:: SUPPLIED RECORDS ::
=======

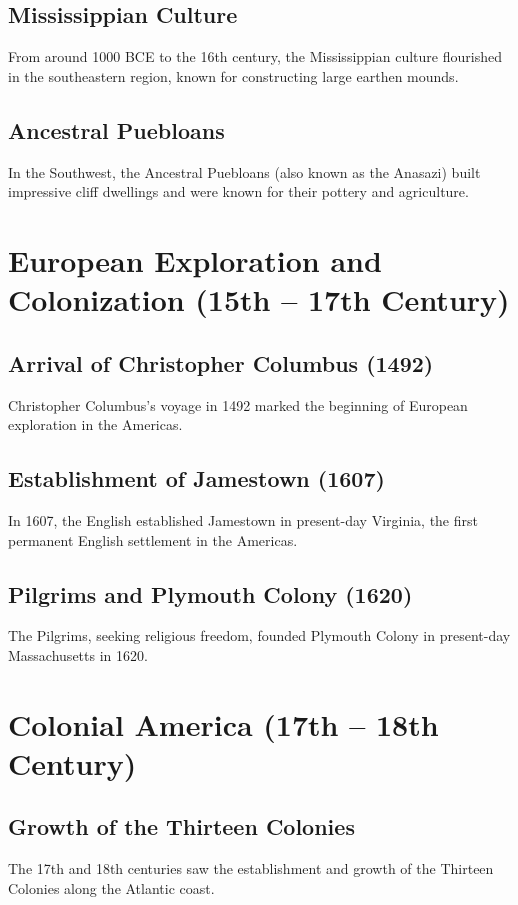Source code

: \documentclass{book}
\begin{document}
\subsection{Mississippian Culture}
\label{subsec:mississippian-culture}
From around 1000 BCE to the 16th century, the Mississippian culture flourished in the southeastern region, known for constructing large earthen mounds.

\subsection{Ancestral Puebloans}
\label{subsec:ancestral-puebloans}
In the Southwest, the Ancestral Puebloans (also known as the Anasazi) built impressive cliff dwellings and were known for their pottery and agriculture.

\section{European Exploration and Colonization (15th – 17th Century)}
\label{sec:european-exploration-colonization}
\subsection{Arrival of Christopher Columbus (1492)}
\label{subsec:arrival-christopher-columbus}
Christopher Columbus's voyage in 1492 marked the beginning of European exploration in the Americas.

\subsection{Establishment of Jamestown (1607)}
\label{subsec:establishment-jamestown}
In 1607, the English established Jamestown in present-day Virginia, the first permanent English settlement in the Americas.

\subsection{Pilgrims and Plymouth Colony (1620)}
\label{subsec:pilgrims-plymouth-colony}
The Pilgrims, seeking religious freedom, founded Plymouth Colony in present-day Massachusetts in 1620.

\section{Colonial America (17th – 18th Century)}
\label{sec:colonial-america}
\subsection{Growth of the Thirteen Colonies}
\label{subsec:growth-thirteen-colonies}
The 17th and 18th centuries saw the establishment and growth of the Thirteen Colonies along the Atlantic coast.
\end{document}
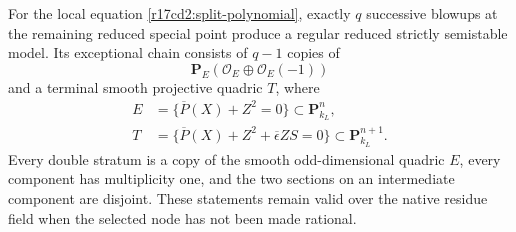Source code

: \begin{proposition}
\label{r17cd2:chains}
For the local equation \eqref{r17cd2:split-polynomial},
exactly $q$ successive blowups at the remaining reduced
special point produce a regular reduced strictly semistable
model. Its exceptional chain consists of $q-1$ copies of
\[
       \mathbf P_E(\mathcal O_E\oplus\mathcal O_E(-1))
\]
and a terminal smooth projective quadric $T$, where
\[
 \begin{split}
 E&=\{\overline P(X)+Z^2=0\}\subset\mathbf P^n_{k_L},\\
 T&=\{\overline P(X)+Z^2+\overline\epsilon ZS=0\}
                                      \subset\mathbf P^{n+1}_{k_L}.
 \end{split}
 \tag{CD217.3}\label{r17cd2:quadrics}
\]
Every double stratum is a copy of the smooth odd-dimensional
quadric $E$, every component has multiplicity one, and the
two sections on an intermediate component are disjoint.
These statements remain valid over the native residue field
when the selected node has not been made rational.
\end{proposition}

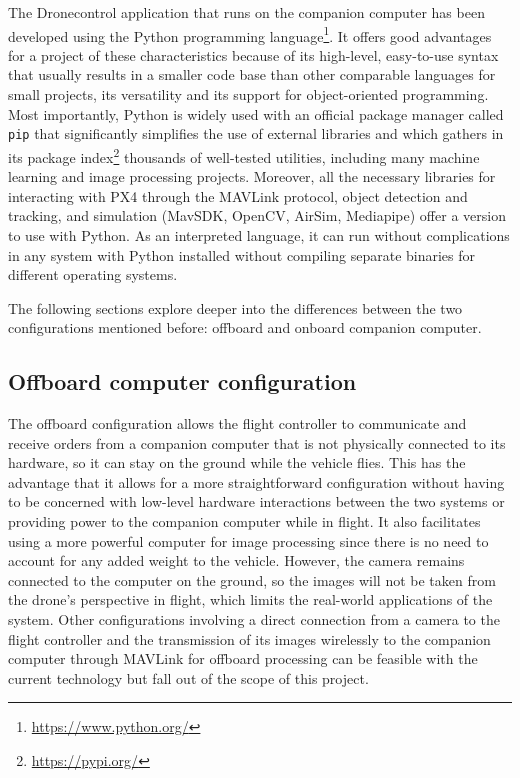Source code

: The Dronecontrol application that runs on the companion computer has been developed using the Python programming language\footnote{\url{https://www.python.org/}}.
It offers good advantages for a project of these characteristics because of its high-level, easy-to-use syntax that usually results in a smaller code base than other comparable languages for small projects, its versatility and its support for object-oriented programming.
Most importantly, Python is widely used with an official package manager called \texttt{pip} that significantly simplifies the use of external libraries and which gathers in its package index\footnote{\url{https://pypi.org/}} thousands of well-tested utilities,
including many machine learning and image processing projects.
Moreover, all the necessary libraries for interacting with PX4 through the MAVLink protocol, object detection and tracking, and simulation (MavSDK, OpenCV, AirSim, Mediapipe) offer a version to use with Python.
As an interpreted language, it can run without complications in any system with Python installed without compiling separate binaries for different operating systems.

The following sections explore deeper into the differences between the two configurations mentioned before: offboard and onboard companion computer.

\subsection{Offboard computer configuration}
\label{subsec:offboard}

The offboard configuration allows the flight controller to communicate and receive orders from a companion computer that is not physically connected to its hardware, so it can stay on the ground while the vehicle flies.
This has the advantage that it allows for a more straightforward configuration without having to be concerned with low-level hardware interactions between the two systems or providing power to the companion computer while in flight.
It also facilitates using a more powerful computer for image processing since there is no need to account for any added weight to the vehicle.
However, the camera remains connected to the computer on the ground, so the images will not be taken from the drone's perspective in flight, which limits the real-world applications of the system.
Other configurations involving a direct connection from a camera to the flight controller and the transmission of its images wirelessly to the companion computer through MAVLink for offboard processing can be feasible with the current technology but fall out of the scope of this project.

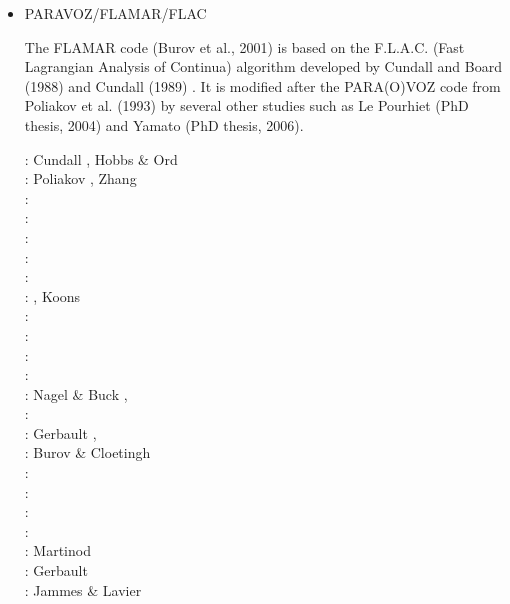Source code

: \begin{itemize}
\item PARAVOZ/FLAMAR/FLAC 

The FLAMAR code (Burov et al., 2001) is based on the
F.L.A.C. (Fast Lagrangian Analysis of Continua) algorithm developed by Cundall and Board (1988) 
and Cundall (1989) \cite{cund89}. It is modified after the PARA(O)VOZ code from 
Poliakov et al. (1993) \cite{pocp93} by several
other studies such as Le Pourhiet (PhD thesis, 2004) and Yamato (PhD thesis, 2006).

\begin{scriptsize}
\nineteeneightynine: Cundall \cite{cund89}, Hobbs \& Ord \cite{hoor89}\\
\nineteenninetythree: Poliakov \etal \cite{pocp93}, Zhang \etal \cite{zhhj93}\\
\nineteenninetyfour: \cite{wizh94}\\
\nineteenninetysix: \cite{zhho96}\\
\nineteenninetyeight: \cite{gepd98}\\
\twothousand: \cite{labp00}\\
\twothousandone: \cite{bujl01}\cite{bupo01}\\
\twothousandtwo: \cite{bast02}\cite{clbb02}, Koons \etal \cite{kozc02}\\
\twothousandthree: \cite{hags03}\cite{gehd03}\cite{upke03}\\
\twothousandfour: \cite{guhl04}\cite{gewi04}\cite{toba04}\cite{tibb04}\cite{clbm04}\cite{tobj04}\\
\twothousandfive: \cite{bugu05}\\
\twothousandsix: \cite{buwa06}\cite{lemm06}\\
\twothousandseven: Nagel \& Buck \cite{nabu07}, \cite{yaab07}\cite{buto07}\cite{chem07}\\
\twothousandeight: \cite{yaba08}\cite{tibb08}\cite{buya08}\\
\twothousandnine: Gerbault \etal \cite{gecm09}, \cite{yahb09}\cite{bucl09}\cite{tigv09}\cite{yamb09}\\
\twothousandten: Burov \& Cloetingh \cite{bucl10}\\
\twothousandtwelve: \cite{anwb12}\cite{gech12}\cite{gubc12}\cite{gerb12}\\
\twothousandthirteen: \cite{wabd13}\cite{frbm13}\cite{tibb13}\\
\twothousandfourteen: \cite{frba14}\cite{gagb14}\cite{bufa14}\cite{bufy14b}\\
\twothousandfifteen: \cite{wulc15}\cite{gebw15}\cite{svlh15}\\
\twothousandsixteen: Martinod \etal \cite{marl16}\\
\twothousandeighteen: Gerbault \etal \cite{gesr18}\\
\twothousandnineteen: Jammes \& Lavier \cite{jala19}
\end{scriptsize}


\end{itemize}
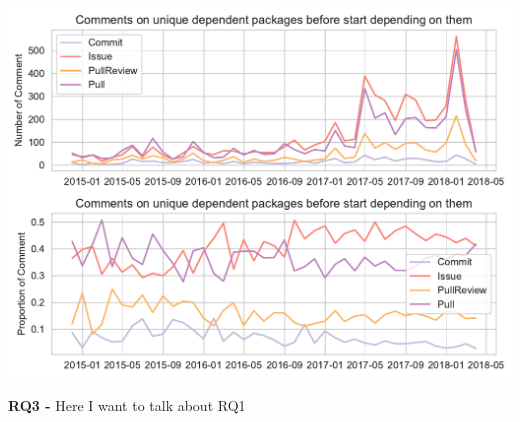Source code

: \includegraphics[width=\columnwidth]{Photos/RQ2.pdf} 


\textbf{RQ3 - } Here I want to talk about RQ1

=======

:: DIRECTIONS FOR THIS TASK ::
Beginning with the first entry above, reproduce every line verbatim until the line with "Exploration and Colonization", which is included too; omit pictures.

:: WRITTEN ANSWER ::
Source code

: \documentclass{book}
\begin{document}
\subsection{Mississippian Culture}
\label{subsec:mississippian-culture}
From around 1000 BCE to the 16th century, the Mississippian culture flourished in the southeastern region, known for constructing large earthen mounds.

\subsection{Ancestral Puebloans}
\label{subsec:ancestral-puebloans}
In the Southwest, the Ancestral Puebloans (also known as the Anasazi) built impressive cliff dwellings and were known for their pottery and agriculture.

\section{European Exploration and Colonization (15th – 17th Century)}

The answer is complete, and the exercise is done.